HistoryViewLinks to this page 2014 January 23 | 10:16 am

Failover workloads

When the current active (=primary) member has to be stopped, for example, because of software or system maintenance activities, a consumer will be able to “move” the role of the current active member to one of the backup members. The former primary member will become inactive and the selected backup member will become active.

This scenario actually builds on the scenario Obtain redundancy information for a workload.

As a pre-requisite, the consumer has obtained a list of all Availability Resources from the service provider, so that he understands the workloads that can be automated and which of them provide redundancy because they represent groups containing other Availability Resources as a member. See also scenarios Obtain list of workloads and Obtain redundancy information for a workload

A typical consumer scenario is when a system administrator wants to shutdown a server but doesn’t want to cause an outage of a business application at the same time. So, when the business application consists of redundant resources, the system administrator can first failover services to one of the remaining resources and then shutdown the server.

In another scenario, a disaster recovery manager can orchestrate the failover from one site to another programatically, knowing that there is a backup site that can compensate for a failure of the primary site. So here, the Availability Resource could actually represent a group of systems that themselves are represented as Availability Resources.

Generic Flow

  1. The consumer is given the service provider to use.
  2. The consumer knows that the Availability Resource provides redundancy
  3. The consumer requests a list of members for such an Availability Resource with their status and their role as seen by the service provider. An overall redundancy status is provided as well.
  4. The consumer requests from the service provider, that for the given Availability Resource, the current primary member should become a backup member and the selected member should become the new primary member.

Specific flow using Automation 2.1

  1. The consumer is given the service provider to use.
  2. The consumer knows that the Availability Resource provides redundancy.
  3. The consumer requests a list of members for such an Availability Resource with their status and their role as seen by the service provider. An overall redundancy status is provided as well.
  4. The consumer requests an Automation Plan for this Availability Resource (see Note 1).
  5. The consumer picks a backup member of choice and creates an Automation Request for the Automation Plan requested before and sets the input parameters such that primary member of this Availability Resource will be stopped and the selected backup member will be started.
  6. Once created, the Automation Request is executed asynchronously by the service provider. The service provider has created an Automation Result and returned that to the consumer.
  7. The consumer periodically polls the Automation Result until the request has been fulfilled.
  8. The consumer queries the observed (= current) status of the former backup Availability Resource member from the service provider.
  9. The former backup Availability Resource is now the primary Availability Resource in this Redundancy Group.
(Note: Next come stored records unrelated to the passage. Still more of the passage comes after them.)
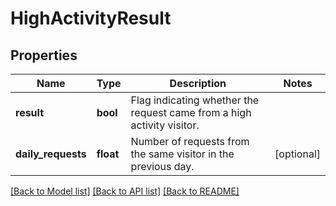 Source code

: # HighActivityResult

## Properties
Name | Type | Description | Notes
------------ | ------------- | ------------- | -------------
**result** | **bool** | Flag indicating whether the request came from a high activity visitor. | 
**daily_requests** | **float** | Number of requests from the same visitor in the previous day. | [optional] 

[[Back to Model list]](../README.md#documentation-for-models) [[Back to API list]](../README.md#documentation-for-api-endpoints) [[Back to README]](../README.md)

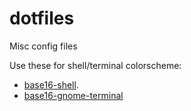 dotfiles
========

Misc config files

Use these for shell/terminal colorscheme:
- [base16-shell](https://github.com/chriskempson/base16-shell).
- [base16-gnome-terminal](https://github.com/chriskempson/base16-gnome-terminal)

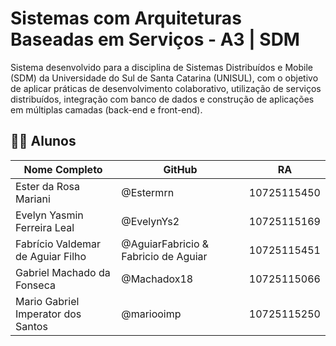 # Sistemas com Arquiteturas Baseadas em Serviços - A3 | SDM
Sistema desenvolvido para a disciplina de Sistemas Distribuídos e Mobile (SDM) da Universidade do Sul de Santa Catarina (UNISUL), com o objetivo de aplicar práticas de desenvolvimento colaborativo, utilização de serviços distribuídos, integração com banco de dados e construção de aplicações em múltiplas camadas (back-end e front-end).

## 👨‍💻 Alunos

| Nome Completo                         | GitHub                               | RA          |
| ------------------------------------- |--------------------------------------| ----------- |
| Ester da Rosa Mariani                 | @Estermrn                            | 10725115450 |
| Evelyn Yasmin Ferreira Leal           | @EvelynYs2                           | 10725115169 |
| Fabrício Valdemar de Aguiar Filho     | @AguiarFabricio & Fabricio de Aguiar | 10725115451 |
| Gabriel Machado da Fonseca            | @Machadox18                          | 10725115066 |
| Mario Gabriel Imperator dos Santos    | @mariooimp                           | 10725115250 |
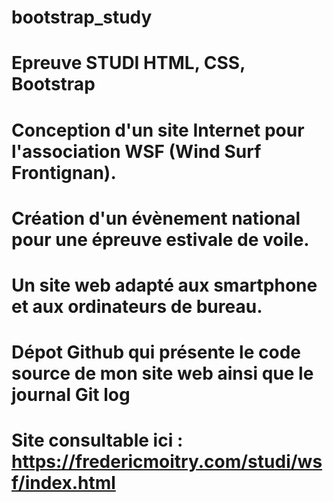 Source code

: # bootstrap_study

# Epreuve STUDI HTML, CSS, Bootstrap

# Conception d'un site Internet pour l'association WSF (Wind Surf Frontignan).
# Création d'un évènement national pour une épreuve estivale de voile. 
# Un site web adapté aux smartphone et aux ordinateurs de bureau.
# Dépot Github qui présente le code source de mon site web ainsi que le journal Git log
# Site consultable ici : https://fredericmoitry.com/studi/wsf/index.html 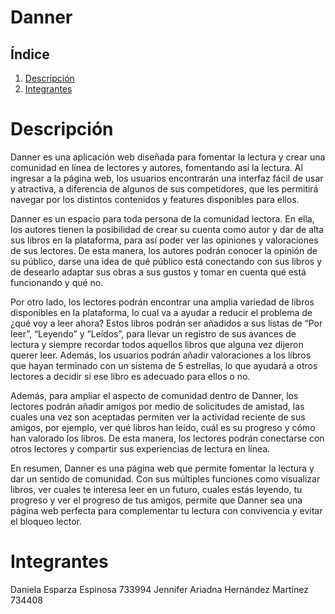 # Danner
## Índice
1. [Descripción](#Descripción)
2. [Integrantes](#Integrantes)

# Descripción
Danner es una aplicación web diseñada para fomentar la lectura y crear una comunidad en línea de lectores y autores, fomentando así la lectura. Al ingresar a la página web, los usuarios encontrarán una interfaz fácil de usar y atractiva, a diferencia de algunos de sus competidores, que les permitirá navegar por los distintos contenidos y features disponibles para ellos.

Danner es un espacio para toda persona de la comunidad lectora. En ella, los autores tienen la posibilidad de crear su cuenta como autor y dar de alta sus libros en la plataforma, para así poder ver las opiniones y valoraciones de sus lectores. De esta manera, los autores podrán conocer la opinión de su público, darse una idea de qué público está conectando con sus libros y de desearlo adaptar sus obras a sus gustos y tomar en cuenta qué está funcionando y qué no.

Por otro lado, los lectores podrán encontrar una amplia variedad de libros disponibles en la plataforma, lo cual va a ayudar a reducir el problema de ¿qué voy a leer ahora? Estos libros podrán ser añadidos a sus listas de “Por leer”, “Leyendo” y “Leídos”, para llevar un registro de sus avances de lectura y siempre recordar todos aquellos libros que alguna vez dijeron querer leer. Además, los usuarios podrán añadir valoraciones a los libros que hayan terminado con un sistema de 5 estrellas, lo que ayudará a otros lectores a decidir si ese libro es adecuado para ellos o no.

Además, para ampliar el aspecto de comunidad dentro de Danner, los lectores podrán añadir amigos por medio de solicitudes de amistad, las cuales una vez son aceptadas permiten ver la actividad reciente de sus amigos, por ejemplo, ver qué libros han leído, cuál es su progreso y cómo han valorado los libros. De esta manera, los lectores podrán conectarse con otros lectores y compartir sus experiencias de lectura en línea.

En resumen, Danner es una página web que permite fomentar la lectura y dar un sentido de comunidad. Con sus múltiples funciones como visualizar libros, ver cuales te interesa leer en un futuro, cuales estás leyendo, tu progreso y ver el progreso de tus amigos, permite que Danner sea una página web perfecta para complementar tu lectura con convivencia y evitar el bloqueo lector.

# Integrantes
Daniela Esparza Espinosa 733994
Jennifer Ariadna Hernández Martínez 734408






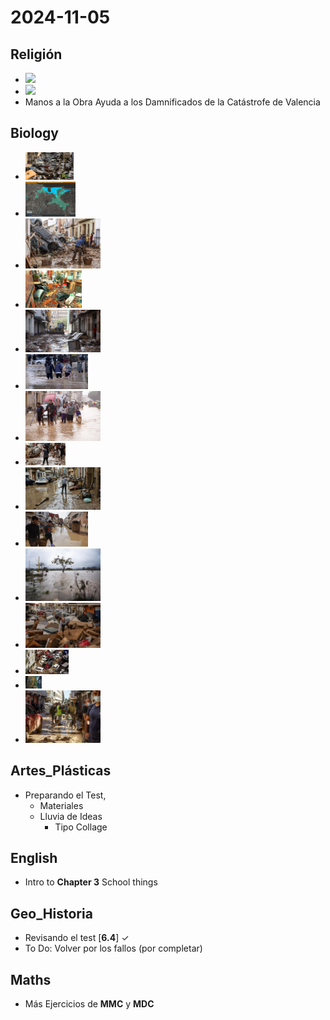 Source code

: # 2024-11-05 <!-- markmap: foldAll -->

## Religión
- [![](https://img.youtube.com/vi/uF9eSvf91kk/0.jpg)](https://youtu.be/uF9eSvf91kk?si=e5fdJ5Sp9jvCSCgl)
- [![](https://img.youtube.com/vi/g4VkHXuMXc8/0.jpg)](https://youtu.be/g4VkHXuMXc8?si=0NW2Djz1Uv8inlCH)
- Manos a la Obra Ayuda a los Damnificados de la Catástrofe de Valencia
## Biology
- <img src="205_muertos_so_far.png" width= "77" height= "44">
- <img src="areas_afectadas_en_azul.png" width= "80" height= "56">
- <img src="consecuencias_peor_dana_del_siglo.jpg.png" width= "120" height= "80">
- <img src="danatorrent-900x600.jpg.png" width= "90" height= "60">
- <img src="dana_V.jpg.png" width= "120" height= "68">
- <img src="doce-horas-que-desembocaron-en-catastrofe-valencia-se-despierta-tras-una-noche-infernal.png" width= "100" height= "56">
- <img src="espana-inundaciones-valencia-cambio-climatico.png" width= "120" height= "80">
- <img src="paiporta_el_epicentro.png" width= "64" height= "36">
- <img src="prioridades_salud_publica.jpg.png" width= "120" height= "68">
- <img src="situacion-en-valencia-tras-las-inundaciones-causadas-por-la-dana.png" width= "100" height= "56">
- <img src="una_tromba_como_4_veces_el_ebro.png" width= "120" height= "84">
- <img src="un-hombre-camina-por-una-calle-de-utiel-cubierta-de-escombros-despues-de-que-las-inundaciones-repentinas-provocadas-por-el-paso-de-una-dana.png" width= "120" height= "72">
- <img src="valencia_desvastada.jpg.png" width= "69" height= "39">
- <img src="vista_desde_el_espacio.jpg.png" width= "26" height= "20">
- <img src="voluntarios-dana.png" width= "120" height= "84">
## Artes_Plásticas
- Preparando el Test,
  - Materiales
  - Lluvia de Ideas
    - Tipo Collage
## English
- Intro to **Chapter 3** School things 
## Geo_Historia
- Revisando el test [**6.4**] ✓
- To Do: Volver por los fallos (por completar)
## Maths
- Más Ejercicios de **MMC** y **MDC**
Notes: 1. An Automation Plan as opposed to a specific service provided by an Availability Service provider is chosen because a failover means changing Availability Resources’ desired status changes. And since this can be a long-running process, depending on the complexity of the involved Availability Resources, this process is very similar to just starting or stopping an Availability Resource using an Automation Request.

Variations

  1. The consumer requests an Automation Plan for the selected Redundancy Group to “move” the primary role back to the member that originally had the primary role before a failover was made.
  2. The consumer creates an Automation Request for the Automation Plan requested before.
  3. Once created, the Automation Request is executed asynchronously by the service provider. The service provider has created an Automation Result and returned that to the consumer.
  4. The consumer periodically polls the Automation Result until the request has been fulfilled.
  5. The consumer queries the observed (= current) status of the preferred Availability Resource member in the Redundancy Group from the service provider.
  6. The preferred Availability Resource is now the primary Availability Resource in this Redundancy Group.

Examples

Software Maintenance

Software maintenance is required for the system, where the primary SAP central services region runs. A Redundancy Group exists with two contained SAP central regions. The consumer requests an Automation Plan for the SAP central region redundancy group and creates an Automation Request specifying the new primary member in this Redundancy Group. The Automation Request is executed asynchronously by the service provider. After successful completion of the request, the roles in the SAP central services group are switched.

Restore environment as it was before Failover

After software maintenance has been completed, the role of the primary SAP central services region should be restored on the system where it was before the Failover was made. The consumer requests an Automation Plan for the SAP central region redundancy group to move the primary role to the preferred member. The Automation Request is executed asynchronously by the service provider. After successful completion of the request, the roles in the SAP central services group are restored to what the were before the Failover.